Keep tuned to Cyclocross Magazine’s website over the next days. I am about to submit an in-depth behind-the-scenes story on the Koppenbergcross race. What a story it is!

As always, thanks for reading!

Friday, October 16, 2009

Wanna know the secret to my fair skin?

Doc Martin's of Maui Sunblock. The stuff smells like you are literally on a beach in Maui!
You can read the press release HERE on CYCLOCROSS Mag.

As for the racing, it looks like we are going to have some real cyclocross racing here in belgium for a while since the weather turned for the worse - hard rain and heavy winds. (BTW, i use Doc Martin's for windblock too!)

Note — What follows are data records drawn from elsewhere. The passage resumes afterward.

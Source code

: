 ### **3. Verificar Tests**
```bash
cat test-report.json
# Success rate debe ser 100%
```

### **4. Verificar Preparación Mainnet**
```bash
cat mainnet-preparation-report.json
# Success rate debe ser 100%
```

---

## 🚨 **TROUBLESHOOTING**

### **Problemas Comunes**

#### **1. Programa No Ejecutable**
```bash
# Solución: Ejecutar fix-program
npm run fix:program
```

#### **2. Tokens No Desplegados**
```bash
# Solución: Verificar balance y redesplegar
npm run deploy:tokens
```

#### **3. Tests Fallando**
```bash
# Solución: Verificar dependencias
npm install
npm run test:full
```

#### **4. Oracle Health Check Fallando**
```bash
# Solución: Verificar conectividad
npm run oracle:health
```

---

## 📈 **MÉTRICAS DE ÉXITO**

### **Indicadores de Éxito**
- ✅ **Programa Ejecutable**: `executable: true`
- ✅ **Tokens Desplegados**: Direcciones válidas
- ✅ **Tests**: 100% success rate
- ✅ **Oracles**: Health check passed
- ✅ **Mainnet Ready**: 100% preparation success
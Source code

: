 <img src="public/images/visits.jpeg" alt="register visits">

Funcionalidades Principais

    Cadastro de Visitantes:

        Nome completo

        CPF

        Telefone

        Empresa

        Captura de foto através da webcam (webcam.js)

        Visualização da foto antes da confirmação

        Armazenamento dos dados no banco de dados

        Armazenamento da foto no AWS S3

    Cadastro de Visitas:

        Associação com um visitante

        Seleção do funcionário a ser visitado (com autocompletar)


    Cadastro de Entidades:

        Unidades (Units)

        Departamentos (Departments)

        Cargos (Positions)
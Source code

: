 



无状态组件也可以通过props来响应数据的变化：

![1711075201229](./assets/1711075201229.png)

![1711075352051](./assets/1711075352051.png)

Two Races Down, Five Months To Go...update on CYCLOCROSS Mag

My race update was just published on CYCLOCROSS Magazine. CLICK HERE to check it out.

Thursday, October 15, 2009

Good News For Women in Cyclocross

Golazo Sports Elevates Women’s Cyclocross in Belgium

October 14th, 2009 Filed Under cyclocross news in

This ‘cross season, Golazo Sports, organizer of the GVA Trofee, Fidea Jaarmaarktcross of Niel, and International Cyclocross Tervuren again elevated women’s competition opportunities in Belgium, the heart of cyclocross. As of this week, they added another one of their events to the UCI Women’s calendar. It is the race in Niel to be held November 11. This makes two new events this year for women (the other was Namur), organized by Golazo, totaling seven of their ten top competition events. As a major race series in European ‘cross, they are setting the tone for other organizers to step it up for women’s racing.

“Women should be treated equal to men in all sports. In tennis, athletics, gymnastics, etc., women’s competition should be on the same level in terms of media and spectator interest,” said Christophe Impens, Managing Director of Golazo. Adding, “It is my hope that one day women cyclocross racers will become as popular as their male collegues.”

When asked how he plans to equalize the sexes in ‘cross, Impens explained, “By giving women more competition opportunities, we think that the spectators will have more appreciation for women’s cyclocross. Top races like Niel and Tervuren will also increase the media interest. And once media interest increases, the financial rewards for female riders will increase.”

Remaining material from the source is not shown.